Course Project for Distributed Systems

The final project in this course will be open ended. You will propose, carry out, and report upon a project singly or in groups of two students. The project should be about twice the size or difficulty of one of the assigned class projects. Your project must involve each of the following three elements:
  • Build. Your project must involve building a system of some kind. You are encouraged to make use of existing systems and software packages, particularly those used in class. However, your project must involve coding of some kind, in whatever language is suited for the task.
  • Evaluate. You must evaluate what you have built for both functional correctness and quantitative performance. For correctness, you must develop a testing procedure that shows that your system operates correctly under all expected conditions. For performance, you must define an appropriate metric -- latency, bandwidth, throughput -- and measure it across a range of configurations.
  • Communicate. You must present your work cogently by writing a paper and making an oral presentation. The paper should describe the motivation, architecture, technical details, evaluation methods, and quantitative results of your project. The oral presentation should summarize the most important aspects of the paper in a fifteen minute presentation during the last week of class. More information on the requirements of each will be forthcoming.
  • Project Ideas

    The following are rough ideas for possible projects. You are strongly encouraged to make use of software and systems employed in the required projects. Part of your job will be to flesh out the details of the project before you begin work. You may do a project that is not on this list, but discuss it with Prof. Thain first.
  • Map-Reduce on Condor. Design and implement a program called condor_map_reduce that accepts a set of files, a map program, and a reduce program. Connect everything together to perform a map-reduce using multiple CPUs and local disk to parallelize the task. Evaluate the performance of your system on a variety of workloads. (Introduction to Map-Reduce here.)

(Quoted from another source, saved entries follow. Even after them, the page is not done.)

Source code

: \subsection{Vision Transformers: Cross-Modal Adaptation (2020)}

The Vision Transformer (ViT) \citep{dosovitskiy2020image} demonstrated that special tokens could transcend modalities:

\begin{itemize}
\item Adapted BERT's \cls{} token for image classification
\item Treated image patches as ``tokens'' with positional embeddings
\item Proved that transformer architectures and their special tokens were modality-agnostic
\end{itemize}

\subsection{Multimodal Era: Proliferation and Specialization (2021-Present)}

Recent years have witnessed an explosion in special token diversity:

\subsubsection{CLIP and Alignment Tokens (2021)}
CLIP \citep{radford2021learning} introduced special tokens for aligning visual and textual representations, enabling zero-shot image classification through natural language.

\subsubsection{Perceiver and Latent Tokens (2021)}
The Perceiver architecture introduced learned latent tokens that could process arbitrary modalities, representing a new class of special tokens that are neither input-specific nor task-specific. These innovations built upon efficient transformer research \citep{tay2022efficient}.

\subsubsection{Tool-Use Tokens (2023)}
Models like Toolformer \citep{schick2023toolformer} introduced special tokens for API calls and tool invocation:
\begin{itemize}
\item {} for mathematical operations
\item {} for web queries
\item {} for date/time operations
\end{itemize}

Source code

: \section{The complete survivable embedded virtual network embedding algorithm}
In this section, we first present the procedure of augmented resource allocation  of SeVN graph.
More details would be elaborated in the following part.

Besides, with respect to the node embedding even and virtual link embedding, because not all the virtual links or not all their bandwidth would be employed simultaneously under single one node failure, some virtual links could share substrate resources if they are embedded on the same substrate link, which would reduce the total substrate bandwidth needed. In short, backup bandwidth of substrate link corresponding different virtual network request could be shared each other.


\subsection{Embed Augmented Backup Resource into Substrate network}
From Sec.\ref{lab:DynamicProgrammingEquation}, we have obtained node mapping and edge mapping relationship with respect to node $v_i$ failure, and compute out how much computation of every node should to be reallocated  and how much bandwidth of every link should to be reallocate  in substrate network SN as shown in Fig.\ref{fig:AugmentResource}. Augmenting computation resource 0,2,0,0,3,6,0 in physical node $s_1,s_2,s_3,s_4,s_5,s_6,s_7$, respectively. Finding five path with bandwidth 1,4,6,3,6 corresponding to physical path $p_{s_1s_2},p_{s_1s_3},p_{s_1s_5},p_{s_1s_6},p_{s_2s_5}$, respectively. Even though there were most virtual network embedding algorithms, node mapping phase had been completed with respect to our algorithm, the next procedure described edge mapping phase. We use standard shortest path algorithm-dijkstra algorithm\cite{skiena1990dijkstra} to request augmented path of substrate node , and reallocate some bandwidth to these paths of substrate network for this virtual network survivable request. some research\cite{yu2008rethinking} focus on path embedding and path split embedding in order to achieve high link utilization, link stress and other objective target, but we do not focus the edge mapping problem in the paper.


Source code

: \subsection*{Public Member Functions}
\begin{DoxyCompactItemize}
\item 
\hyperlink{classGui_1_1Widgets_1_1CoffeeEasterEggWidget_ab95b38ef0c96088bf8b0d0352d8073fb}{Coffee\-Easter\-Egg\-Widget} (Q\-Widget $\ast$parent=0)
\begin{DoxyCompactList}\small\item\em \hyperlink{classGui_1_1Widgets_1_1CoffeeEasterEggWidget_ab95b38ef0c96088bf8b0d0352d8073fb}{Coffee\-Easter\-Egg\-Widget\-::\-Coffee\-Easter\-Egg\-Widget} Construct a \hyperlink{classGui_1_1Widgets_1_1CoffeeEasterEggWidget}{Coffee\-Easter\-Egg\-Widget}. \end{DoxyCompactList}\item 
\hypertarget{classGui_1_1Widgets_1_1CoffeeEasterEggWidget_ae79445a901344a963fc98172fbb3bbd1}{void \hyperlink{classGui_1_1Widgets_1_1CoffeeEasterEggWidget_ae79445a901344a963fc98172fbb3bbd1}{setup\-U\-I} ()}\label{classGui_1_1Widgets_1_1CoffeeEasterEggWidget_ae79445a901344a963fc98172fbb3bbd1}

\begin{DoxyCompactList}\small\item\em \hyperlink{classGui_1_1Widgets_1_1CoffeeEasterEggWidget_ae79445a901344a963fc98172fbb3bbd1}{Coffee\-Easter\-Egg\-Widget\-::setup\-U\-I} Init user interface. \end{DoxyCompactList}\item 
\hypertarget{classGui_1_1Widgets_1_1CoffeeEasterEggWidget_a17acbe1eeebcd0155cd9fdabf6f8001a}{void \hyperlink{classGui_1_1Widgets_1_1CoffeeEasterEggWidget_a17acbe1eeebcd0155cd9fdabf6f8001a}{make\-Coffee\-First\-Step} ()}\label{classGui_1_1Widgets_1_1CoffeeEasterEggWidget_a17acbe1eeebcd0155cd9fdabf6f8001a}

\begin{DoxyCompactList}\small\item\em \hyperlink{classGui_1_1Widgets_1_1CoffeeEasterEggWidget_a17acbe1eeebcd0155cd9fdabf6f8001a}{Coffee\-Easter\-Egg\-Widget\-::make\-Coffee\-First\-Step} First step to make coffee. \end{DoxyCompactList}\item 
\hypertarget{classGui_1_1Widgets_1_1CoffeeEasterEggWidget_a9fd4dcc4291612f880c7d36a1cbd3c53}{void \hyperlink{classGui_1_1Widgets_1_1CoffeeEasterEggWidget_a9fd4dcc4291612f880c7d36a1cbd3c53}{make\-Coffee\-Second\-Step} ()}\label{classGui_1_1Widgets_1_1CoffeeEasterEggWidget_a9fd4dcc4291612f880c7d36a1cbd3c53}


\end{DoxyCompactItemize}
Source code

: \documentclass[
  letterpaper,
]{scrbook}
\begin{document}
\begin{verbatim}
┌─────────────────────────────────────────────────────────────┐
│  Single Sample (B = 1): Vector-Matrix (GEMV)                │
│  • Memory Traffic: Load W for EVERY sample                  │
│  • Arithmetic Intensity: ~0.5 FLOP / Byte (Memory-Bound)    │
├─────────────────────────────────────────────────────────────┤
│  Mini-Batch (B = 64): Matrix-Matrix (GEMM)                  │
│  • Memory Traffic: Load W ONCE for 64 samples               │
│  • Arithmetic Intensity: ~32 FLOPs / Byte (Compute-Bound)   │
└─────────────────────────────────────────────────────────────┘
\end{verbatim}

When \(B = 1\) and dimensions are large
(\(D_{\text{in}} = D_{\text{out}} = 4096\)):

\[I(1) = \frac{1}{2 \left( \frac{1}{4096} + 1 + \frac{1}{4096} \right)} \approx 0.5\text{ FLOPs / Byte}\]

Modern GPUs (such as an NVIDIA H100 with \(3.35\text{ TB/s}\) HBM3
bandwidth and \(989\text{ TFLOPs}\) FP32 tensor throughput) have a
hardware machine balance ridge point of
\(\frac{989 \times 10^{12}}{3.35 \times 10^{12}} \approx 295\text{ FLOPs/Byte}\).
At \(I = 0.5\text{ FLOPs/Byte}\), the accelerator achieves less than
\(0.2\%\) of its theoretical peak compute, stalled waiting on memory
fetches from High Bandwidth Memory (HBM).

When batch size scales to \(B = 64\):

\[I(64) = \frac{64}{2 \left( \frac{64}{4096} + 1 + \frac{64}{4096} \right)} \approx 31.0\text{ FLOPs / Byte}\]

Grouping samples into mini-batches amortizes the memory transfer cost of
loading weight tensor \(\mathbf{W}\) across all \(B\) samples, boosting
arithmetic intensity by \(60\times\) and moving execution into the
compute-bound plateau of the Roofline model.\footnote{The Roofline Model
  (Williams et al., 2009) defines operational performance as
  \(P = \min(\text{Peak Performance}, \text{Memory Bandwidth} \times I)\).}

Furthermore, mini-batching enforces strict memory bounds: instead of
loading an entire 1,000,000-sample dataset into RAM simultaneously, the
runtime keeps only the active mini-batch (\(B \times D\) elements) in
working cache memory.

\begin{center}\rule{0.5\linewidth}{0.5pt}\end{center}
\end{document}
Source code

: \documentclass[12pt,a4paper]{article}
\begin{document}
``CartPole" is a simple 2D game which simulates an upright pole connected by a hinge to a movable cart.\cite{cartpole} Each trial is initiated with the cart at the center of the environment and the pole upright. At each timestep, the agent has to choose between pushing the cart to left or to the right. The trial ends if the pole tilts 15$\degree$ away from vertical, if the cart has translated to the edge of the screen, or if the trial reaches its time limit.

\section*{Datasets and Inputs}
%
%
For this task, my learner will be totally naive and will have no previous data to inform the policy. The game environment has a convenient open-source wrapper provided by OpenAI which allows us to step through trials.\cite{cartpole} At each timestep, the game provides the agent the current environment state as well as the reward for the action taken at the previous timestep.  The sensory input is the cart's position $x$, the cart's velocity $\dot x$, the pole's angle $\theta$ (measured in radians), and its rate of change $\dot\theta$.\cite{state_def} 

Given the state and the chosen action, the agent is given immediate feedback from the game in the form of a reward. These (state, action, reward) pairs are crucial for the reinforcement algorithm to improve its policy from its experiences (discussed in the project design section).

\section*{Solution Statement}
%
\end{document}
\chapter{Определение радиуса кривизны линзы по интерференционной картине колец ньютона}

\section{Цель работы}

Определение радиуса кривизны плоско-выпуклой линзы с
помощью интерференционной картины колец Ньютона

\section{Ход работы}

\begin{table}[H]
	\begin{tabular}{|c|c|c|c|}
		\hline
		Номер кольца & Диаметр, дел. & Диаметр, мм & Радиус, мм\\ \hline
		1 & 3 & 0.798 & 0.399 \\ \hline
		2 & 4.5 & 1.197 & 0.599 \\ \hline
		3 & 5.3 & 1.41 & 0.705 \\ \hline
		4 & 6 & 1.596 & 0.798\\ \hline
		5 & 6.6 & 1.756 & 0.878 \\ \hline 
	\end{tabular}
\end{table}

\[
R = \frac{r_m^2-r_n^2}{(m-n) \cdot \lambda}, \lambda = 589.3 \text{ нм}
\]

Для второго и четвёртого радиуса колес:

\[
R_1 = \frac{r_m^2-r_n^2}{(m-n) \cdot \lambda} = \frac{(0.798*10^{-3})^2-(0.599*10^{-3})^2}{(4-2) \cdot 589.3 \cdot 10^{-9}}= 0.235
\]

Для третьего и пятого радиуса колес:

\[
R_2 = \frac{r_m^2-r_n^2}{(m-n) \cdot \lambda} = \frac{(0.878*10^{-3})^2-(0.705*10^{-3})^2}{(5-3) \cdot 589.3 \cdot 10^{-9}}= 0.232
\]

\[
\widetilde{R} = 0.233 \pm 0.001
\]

  • Distributed Virtual Machine Facility. In both academic research and business computing, it is often necessary to precisely reproduce an execution environment: A particular program may only be compatible with a certain operating system version, or a particular application may require root privileges. To make it easy to reproduce a given environment, design a virtual machine facility that allows the user to simply issue something like "runvm redhat73 emacs", causing a virtual machine of the given type to be created, submitted to Condor to allocate a CPU, and then connected to the submitting user's display via VNC. The challenge is to figure out how to efficiently manage all of the large VM images without overloading the caller's workstation.

  • A Cloud of Web Servers. Suppose that you operate a data center for a large corporation that has highly varying loads in web traffic. When traffic is low, you only need a few servers behind your multiplexer, but when big news hits, the system should automatically expand by adding servers on idle machines, and then remove then again when load drops off. Build a system that does this, using your existing multiplexer as a front end that submits web servers to Condor (and removes them) as load comes and goes. Use Condor to generate load on the web server by submitting jobs that invoke wget to fetch web pages.

  • Peer to Peer Preservation. Design a peer-to-peer preservation system. Suppose that a user wishes to preserve a document forever. If the user delivers it to any one node in the system, then that node should take active steps to communicate with other known peers to make further copies of the document. Be careful to ensure that the system can recover from the loss of multiple nodes, but is also not causing continuous unnecessary network traffic. You may borrow ideas from other systems such as Gnutella Freenet, or Chord, provided that you implement the system yourself. Start by reviewing section 4.5.2 in the textbook.

  • Chained Message Queueing System. Build a chained message queueing system like that described in section 4.3. It should consist of a message forwarding process that reads files from a directory and then delivers them to an identical process running on another machine, which stores them in a directory where could be read by another forwarding process. Make sure that your system can handle expected failure modes such as server crashes, network outages, full disks. Evaluate the throughput of your system on a large amount of data.
  • Milestones

  • Monday, November 3rd. - Turn in a one page project proposal that describes the project that you intend to do, what languages and resources will be necessary to carry it out, and how you intend to evaluate the work. The proposal should be one to two pages of text. The instructor will follow up with you to make sure that the project is of appropriate size and difficulty.

  • Wednesday, December 3rd. - Give a ten minute presentation on your project. The talk should include an overview of the goal or problem, a detailed description of the structure of your system, an example of how your system operates, and an evaluation of the correctness and performance of your system. Your project does not have to be 100% complete, but it should be pretty close. Your talk should be accompanied by 5-10 carefully designed and edited PowerPoint slides.

  • Friday, December 12th, Noon - Turn in your code and the final paper. The code should be structured such that the instructor can build and execute it independently. The paper should give an overview of the goal or the problem, a detailed description of the structure of your system, including a good diagram where appropriate, and an evaluation of the correctness and performance of the system. There is no specific length requirement; the paper should be long enough to explain all of the necessary details. The said, anything less than five pages is probably too short; anything longer than fifteen pages is probably too long. Deposit your code in the dropbox directory and your paper in my mailbox in Room 384 Fitzpatrick.